**About this exercise**: Please count how many lines below contain the word "структуры" and give nothing but that figure.

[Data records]
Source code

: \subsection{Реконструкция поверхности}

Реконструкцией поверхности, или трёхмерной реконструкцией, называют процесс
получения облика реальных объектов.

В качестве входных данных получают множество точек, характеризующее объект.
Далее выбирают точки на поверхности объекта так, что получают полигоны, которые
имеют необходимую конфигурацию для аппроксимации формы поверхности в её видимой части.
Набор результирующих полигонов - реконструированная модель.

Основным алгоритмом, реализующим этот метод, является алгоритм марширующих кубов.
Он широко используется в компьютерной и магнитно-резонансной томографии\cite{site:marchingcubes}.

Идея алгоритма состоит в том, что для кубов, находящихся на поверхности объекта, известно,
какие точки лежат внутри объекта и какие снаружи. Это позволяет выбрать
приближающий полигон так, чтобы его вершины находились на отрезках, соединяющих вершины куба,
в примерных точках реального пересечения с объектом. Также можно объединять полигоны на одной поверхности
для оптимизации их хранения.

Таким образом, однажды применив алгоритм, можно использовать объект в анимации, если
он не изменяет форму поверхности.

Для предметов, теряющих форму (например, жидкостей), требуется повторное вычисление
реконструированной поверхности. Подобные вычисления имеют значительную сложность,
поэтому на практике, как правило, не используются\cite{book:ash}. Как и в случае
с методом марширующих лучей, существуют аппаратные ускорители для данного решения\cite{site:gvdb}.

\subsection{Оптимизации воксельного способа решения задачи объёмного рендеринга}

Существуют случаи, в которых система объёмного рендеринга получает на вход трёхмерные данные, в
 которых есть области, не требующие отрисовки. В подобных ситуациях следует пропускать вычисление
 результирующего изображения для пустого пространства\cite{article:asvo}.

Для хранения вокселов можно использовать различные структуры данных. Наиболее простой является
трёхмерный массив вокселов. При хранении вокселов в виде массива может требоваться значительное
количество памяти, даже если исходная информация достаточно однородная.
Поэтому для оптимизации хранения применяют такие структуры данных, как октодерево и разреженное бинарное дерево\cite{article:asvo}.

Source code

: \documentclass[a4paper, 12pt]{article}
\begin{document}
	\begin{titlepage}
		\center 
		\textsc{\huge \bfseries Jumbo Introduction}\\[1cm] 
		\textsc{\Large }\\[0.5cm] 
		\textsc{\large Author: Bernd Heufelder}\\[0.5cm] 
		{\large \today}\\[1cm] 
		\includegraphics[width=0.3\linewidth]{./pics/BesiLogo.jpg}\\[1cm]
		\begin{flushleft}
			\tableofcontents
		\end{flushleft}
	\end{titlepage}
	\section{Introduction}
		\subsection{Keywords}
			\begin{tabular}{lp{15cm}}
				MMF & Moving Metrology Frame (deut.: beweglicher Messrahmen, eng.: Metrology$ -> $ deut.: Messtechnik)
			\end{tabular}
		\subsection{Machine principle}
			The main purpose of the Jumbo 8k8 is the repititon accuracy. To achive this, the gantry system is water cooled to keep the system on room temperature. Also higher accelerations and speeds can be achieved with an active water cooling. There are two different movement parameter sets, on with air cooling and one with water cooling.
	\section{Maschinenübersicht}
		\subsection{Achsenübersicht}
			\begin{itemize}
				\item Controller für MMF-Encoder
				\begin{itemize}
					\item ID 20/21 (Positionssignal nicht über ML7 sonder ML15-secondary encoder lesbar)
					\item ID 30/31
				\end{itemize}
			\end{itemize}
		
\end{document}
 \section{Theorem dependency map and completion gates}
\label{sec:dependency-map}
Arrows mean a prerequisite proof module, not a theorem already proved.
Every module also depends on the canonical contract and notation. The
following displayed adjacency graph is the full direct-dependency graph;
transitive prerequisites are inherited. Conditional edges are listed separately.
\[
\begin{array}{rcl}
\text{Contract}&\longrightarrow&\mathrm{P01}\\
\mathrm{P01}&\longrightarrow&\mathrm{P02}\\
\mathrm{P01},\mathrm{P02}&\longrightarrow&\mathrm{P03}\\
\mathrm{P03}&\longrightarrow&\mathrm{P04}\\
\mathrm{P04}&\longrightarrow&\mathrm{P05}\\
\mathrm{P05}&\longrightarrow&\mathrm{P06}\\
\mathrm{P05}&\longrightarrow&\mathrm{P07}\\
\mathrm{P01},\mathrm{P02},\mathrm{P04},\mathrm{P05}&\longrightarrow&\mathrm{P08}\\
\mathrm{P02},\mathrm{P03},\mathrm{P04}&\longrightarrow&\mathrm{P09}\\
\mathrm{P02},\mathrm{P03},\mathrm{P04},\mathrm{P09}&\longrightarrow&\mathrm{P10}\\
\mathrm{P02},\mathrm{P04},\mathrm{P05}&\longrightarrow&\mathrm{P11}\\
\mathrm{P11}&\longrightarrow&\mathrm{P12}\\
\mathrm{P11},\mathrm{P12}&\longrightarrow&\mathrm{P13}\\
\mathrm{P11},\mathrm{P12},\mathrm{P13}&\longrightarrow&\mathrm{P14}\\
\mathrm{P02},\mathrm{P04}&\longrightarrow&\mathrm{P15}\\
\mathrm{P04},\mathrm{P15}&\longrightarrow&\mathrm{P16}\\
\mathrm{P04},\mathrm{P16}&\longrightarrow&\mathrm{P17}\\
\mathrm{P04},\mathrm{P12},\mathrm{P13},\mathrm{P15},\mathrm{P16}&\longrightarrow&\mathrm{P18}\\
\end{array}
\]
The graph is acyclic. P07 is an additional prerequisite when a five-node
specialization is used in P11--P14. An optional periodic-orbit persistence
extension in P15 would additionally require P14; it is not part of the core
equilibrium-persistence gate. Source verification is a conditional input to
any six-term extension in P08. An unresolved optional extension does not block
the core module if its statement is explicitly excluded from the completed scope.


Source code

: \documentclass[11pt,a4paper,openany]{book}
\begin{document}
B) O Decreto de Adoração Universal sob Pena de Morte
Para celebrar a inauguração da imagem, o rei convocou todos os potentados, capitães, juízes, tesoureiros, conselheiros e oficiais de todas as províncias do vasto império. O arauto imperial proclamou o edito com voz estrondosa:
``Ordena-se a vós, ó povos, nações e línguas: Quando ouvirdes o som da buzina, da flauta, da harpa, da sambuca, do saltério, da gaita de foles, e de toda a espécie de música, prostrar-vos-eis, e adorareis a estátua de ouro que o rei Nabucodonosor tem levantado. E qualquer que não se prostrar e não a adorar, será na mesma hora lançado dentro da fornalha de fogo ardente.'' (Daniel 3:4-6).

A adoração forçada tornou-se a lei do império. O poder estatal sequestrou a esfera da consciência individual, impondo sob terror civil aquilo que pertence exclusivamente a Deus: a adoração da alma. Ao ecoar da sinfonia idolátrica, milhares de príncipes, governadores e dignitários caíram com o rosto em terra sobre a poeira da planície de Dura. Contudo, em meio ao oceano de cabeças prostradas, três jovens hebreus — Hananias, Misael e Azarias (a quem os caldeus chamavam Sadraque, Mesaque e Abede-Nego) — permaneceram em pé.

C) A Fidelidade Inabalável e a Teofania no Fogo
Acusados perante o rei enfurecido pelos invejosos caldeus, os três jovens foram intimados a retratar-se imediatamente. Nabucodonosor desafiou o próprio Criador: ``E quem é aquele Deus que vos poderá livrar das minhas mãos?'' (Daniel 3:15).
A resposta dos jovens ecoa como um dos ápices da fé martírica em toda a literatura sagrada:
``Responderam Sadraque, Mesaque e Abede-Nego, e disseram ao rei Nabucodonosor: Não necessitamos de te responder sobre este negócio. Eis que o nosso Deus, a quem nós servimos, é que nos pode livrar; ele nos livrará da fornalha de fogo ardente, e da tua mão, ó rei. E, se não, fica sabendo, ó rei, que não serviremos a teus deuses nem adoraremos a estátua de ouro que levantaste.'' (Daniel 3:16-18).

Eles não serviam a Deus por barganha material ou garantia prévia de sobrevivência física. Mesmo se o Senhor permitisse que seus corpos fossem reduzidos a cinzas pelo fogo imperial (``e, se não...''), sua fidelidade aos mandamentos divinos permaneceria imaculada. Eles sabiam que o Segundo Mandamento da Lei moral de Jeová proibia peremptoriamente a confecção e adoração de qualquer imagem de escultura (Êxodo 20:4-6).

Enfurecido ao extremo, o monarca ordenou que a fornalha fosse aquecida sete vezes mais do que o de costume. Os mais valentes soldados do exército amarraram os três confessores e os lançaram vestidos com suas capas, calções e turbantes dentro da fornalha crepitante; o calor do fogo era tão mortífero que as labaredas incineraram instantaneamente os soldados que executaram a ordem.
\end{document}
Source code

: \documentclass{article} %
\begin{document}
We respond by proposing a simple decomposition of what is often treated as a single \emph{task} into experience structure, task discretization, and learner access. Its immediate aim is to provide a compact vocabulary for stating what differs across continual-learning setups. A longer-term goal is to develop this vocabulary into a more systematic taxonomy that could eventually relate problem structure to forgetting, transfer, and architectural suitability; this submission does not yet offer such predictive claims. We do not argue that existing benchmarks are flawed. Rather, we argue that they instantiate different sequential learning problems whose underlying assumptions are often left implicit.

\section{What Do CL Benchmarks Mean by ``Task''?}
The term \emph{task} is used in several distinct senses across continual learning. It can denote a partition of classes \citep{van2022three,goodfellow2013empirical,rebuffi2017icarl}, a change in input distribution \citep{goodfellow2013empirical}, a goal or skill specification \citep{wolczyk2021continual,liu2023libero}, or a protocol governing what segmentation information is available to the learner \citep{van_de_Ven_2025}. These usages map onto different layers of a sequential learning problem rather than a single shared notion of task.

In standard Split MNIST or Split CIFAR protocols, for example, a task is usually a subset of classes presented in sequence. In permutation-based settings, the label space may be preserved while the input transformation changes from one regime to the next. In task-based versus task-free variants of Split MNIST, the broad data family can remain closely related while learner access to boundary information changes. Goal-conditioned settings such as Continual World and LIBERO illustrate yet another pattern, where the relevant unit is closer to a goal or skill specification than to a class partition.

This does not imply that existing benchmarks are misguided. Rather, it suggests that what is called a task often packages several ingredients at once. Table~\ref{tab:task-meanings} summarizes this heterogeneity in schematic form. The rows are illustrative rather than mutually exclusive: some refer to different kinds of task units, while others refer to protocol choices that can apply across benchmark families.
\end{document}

**The answer**: 2